Chip makers use lithography throughout the manufacturing process, which means lithography improvements are crucial to the semiconductor industry’s continued success. Two presentations at the 2026 SPIE Advanced Lithography + Patterning conference in San Jose, California illustrated some of the diverse efforts to create better lithography.
In a morning keynote, “Beyond scaling: High-NA EUV, EPE and stochastic control for the age of AI," Senior Manager of Patterning and Bonding Solutions at IBM Semiconductors and SPIE Senior, Luciana Meli, discussed how and where high numerical aperture extreme ultraviolet (NA EUV) lithography can benefit chip makers. While not a commercial chip company, IBM Semiconductors nonetheless is interested in furthering the manufacturing of state-of-the-art semiconductors. Such devices are used in IBM’s high performance, high reliability computing products.
“Our mission is to create what is next in computing,” Meli said during her talk.
High NA EUV is the latest version of the 13.5 nm wavelength extreme ultraviolet lithography that is used to pattern the most demanding chips layers. It’s called high NA because the process has a numerical aperture of 0.55, as compared to the 0.33 NA of the first commercial version of EUV. The higher the numerical aperture, the smaller the features a lithography tool can print. A 0.55 NA system, for example, can print 40 percent smaller features than a 0.33 system.
In discussing high NA EUV lithography, Meili said that what is now constraining chip manufacturing is not the ability to print ever smaller features, but instead it is how well each layer aligns to the ones below it, with this measured by the edge placement error. Minimizing this number requires process control, and high NA EUV is fundamental to that because it helps improve process control, according to Meli.

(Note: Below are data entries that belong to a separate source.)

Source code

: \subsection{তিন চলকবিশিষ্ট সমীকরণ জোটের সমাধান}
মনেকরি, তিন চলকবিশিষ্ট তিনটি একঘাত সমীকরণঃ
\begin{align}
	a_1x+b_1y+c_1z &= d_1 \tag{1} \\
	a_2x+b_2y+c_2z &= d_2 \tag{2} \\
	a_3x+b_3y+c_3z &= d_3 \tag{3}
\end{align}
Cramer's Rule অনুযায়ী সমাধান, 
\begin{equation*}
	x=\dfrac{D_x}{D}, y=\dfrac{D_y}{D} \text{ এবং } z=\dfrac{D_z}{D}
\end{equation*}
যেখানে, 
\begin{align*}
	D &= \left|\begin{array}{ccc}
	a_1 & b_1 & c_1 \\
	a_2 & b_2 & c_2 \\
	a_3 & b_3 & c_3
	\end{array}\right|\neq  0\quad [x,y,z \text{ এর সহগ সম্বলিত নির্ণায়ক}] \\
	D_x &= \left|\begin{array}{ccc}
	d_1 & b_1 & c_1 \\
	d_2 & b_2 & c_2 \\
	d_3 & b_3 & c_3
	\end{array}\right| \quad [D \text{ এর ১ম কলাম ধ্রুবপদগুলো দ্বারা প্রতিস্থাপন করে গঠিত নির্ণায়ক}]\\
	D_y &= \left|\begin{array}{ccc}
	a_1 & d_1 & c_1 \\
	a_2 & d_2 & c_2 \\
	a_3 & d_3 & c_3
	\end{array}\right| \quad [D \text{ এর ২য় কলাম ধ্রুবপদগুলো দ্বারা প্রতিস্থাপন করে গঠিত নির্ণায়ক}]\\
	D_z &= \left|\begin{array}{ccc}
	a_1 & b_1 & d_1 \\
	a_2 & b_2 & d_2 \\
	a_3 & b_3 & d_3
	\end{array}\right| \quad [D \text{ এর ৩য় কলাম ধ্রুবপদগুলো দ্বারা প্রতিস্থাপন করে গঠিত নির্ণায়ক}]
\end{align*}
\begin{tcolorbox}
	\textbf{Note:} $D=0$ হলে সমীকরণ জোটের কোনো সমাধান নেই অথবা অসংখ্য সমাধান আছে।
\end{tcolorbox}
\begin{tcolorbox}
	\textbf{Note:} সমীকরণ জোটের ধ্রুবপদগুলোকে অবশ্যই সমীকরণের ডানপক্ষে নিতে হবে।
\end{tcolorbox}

The higher resolution of high NA EUV also makes it possible to print the most exacting circuit layers in one pass, as opposed to doing a double pass where each pass prints half the pattern. The double pass tactic has been used when absolutely necessary because of lithography limitations. However, it is slow, costly, and leads to a wider spread in chip performance. The industry was considering double pass low NA EUV, but the arrival of high NA EUV changes the calculation, even though the new lithographic tools are larger, more costly, and cost more to operate than those of the previous technology.
“The advantage of high NA is obvious. You get much higher yield,” Meli said in summing up the effect of the new lithography systems.

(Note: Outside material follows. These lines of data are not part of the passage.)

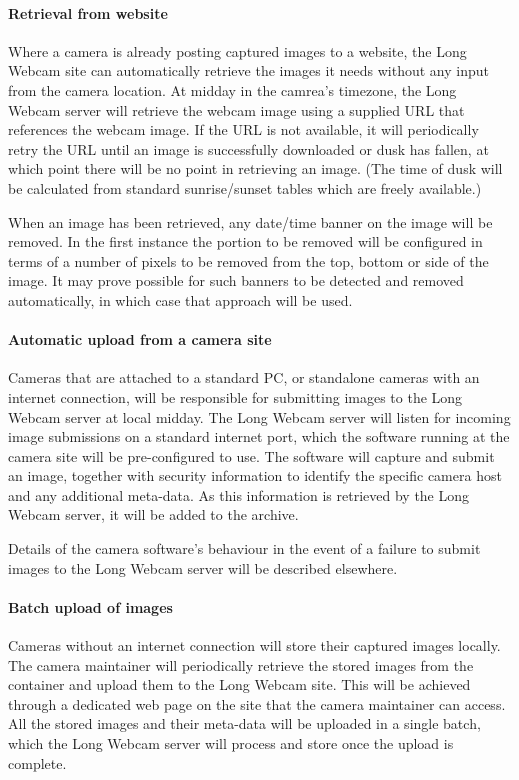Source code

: \documentclass[11pt]{article}
\begin{document}
\paragraph{Retrieval from website}
Where a camera is already posting captured images to a website, the Long Webcam site can automatically retrieve the images it needs without any input from the camera location. At midday in the camrea's timezone, the Long Webcam server will retrieve the webcam image using a supplied URL that references the webcam image. If the URL is not available, it will periodically retry the URL until an image is successfully downloaded or dusk has fallen, at which point there will be no point in retrieving an image. (The time of dusk will be calculated from standard sunrise/sunset tables which are freely available.)

When an image has been retrieved, any date/time banner on the image will be removed. In the first instance the portion to be removed will be configured in terms of a number of pixels to be removed from the top, bottom or side of the image. It may prove possible for such banners to be detected and removed automatically, in which case that approach will be used.

\paragraph{Automatic upload from a camera site}
Cameras that are attached to a standard PC, or standalone cameras with an internet connection, will be responsible for submitting images to the Long Webcam server at local midday. The Long Webcam server will listen for incoming image submissions on a standard internet port, which the software running at the camera site will be pre-configured to use. The software will capture and submit an image, together with security information to identify the specific camera host and any additional meta-data. As this information is retrieved by the Long Webcam server, it will be added to the archive.

Details of the camera software's behaviour in the event of a failure to submit images to the Long Webcam server will be described elsewhere.

\paragraph{Batch upload of images}
Cameras without an internet connection will store their captured images locally. The camera maintainer will periodically retrieve the stored images from the container and upload them to the Long Webcam site. This will be achieved through a dedicated web page on the site that the camera maintainer can access. All the stored images and their meta-data will be uploaded in a single batch, which the Long Webcam server will process and store once the upload is complete.
\end{document}
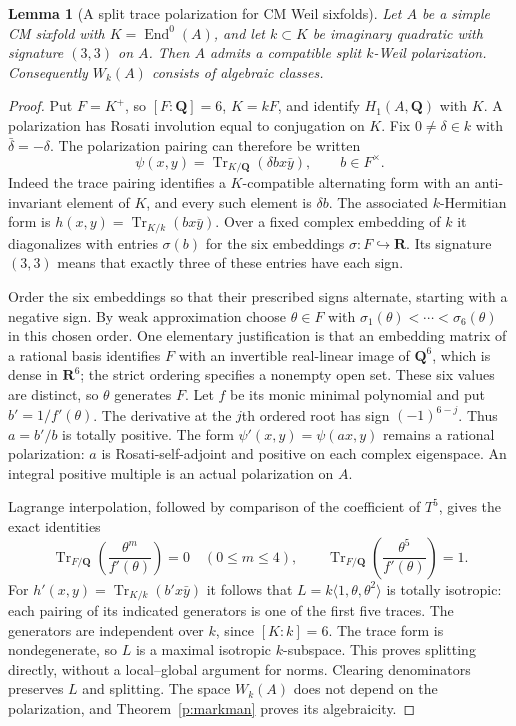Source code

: \documentclass[11pt,reqno]{article}
\theoremstyle{emphasizedplain}
\theoremstyle{emphasizeddefinition}
\theoremstyle{emphasizeddefinition}
\newtheorem{prelemma}{Lemma}
\DeclareMathOperator{\End}{End}
\DeclareMathOperator{\Tr}{Tr}
\newcommand{\Q}{\mathbf Q}
\newcommand{\R}{\mathbf R}
\begin{document}
\begin{prelemma}[A split trace polarization for CM Weil sixfolds]
\label{p:CMsplit}
Let $A$ be a simple CM sixfold with $K=\End^0(A)$, and let
$k\subset K$ be imaginary quadratic with signature $(3,3)$ on $A$.
Then $A$ admits a compatible split $k$-Weil polarization. Consequently
$W_k(A)$ consists of algebraic classes.
\end{prelemma}
\begin{proof}
Put $F=K^+$, so $[F:\Q]=6$, $K=kF$, and identify $H_1(A,\Q)$
with $K$. A polarization has Rosati involution equal to conjugation on
$K$. Fix $0\ne\delta\in k$ with $\bar\delta=-\delta$.
The polarization pairing can therefore be written
\[
 \psi(x,y)=\Tr_{K/\Q}(\delta b x\bar y),\qquad b\in F^\times.
\]
Indeed the trace pairing identifies a $K$-compatible alternating form
with an anti-invariant element of $K$, and every such element is
$\delta b$. The associated $k$-Hermitian form is
$h(x,y)=\Tr_{K/k}(b x\bar y)$. Over a fixed complex embedding of $k$
it diagonalizes with entries $\sigma(b)$ for the six embeddings
$\sigma:F\hookrightarrow\R$. Its signature $(3,3)$ means that exactly
three of these entries have each sign.

Order the six embeddings so that their prescribed signs alternate,
starting with a negative sign. By weak approximation choose
$\theta\in F$ with
$\sigma_1(\theta)<\cdots<\sigma_6(\theta)$ in this chosen order.
One elementary justification is that an embedding matrix of a rational
basis identifies $F$ with an invertible real-linear image of $\Q^6$,
which is dense in $\R^6$; the strict ordering specifies a nonempty open
set. These six values are distinct, so $\theta$ generates $F$.
Let $f$ be its monic minimal polynomial and put $b'=1/f'(\theta)$.
The derivative at the $j$th ordered root has sign $(-1)^{6-j}$.
Thus $a=b'/b$ is totally positive. The form
$\psi'(x,y)=\psi(ax,y)$ remains a rational polarization: $a$ is
Rosati-self-adjoint and positive on each complex eigenspace. An
integral positive multiple is an actual polarization on $A$.

Lagrange interpolation, followed by comparison of the coefficient of
$T^5$, gives the exact identities
\[
 \Tr_{F/\Q}\!\left(\frac{\theta^m}{f'(\theta)}\right)=0
 \quad(0\le m\le4),\qquad
 \Tr_{F/\Q}\!\left(\frac{\theta^5}{f'(\theta)}\right)=1.
\]
For $h'(x,y)=\Tr_{K/k}(b'x\bar y)$ it follows that
$L=k\langle1,\theta,\theta^2\rangle$ is totally isotropic: each pairing
of its indicated generators is one of the first five traces.
The generators are independent over $k$, since $[K:k]=6$.
The trace form is nondegenerate, so $L$ is a maximal isotropic
$k$-subspace. This proves splitting directly, without a local--global
argument for norms. Clearing denominators preserves $L$ and splitting.
The space $W_k(A)$ does not depend on the polarization, and
Theorem~\ref{p:markman} proves its algebraicity.
\end{proof}
\end{document}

Getting the latest patterning technology entails more than just lithography tools that are bigger than a double-decker bus. The right molecules are also needed, with an example being those found in the photoresist. When exposed to light of the right wavelength, photoresist materials change composition. Follow-on processing transfers that photoresist pattern into the film of a wafer, creating a layer of what will eventually be a chip.
With high NA EUV now here, suppliers are rolling out suitable photoresists. In his afternoon presentation, Alexander Marwitz, senior staff chemist at Inpria, discussed the company’s metal-oxide photoresists in his talk, “Metal-oxide resist material and process advancements for positive- and negative-tone high NA EUV lithography applications”.
He noted that light striking the molecules breaks some of the bonds, which changes the material’s characteristics. Mixing in additives can make the photoresist more sensitive, enabling a lithography tool to expose a pattern using a lower dose and thus saving money. Additives can also help reduce line edge roughness, helping minimize lithography limiting edge placement error.
Inpria’s photoresist is versatile, Marwitz noted. “Our material and platform are capable of being negative tone or positive tone.”
A visualization of formulation and process co‑optimization showing how ligands, additives, and process conditions interact to enable MOR material performance.
In a positive tone resist, areas exposed to light develop away. Thus, what ends up on a wafer matches what is on the mask. Using a negative tone resist leads to opposite effect. What is on the wafer is a negative of what is on the mask.
Inpria is currently optimizing its positive tone resist, changing additives and making other adjustments to improve the resist, according to Marwitz. He said a key reason to doing so is to improve local critical dimension uniformity. A critical dimension is a feature size, such as the width of a contact hole, that determines if and how well a circuit functions. Keeping such dimensions more uniform improves yield.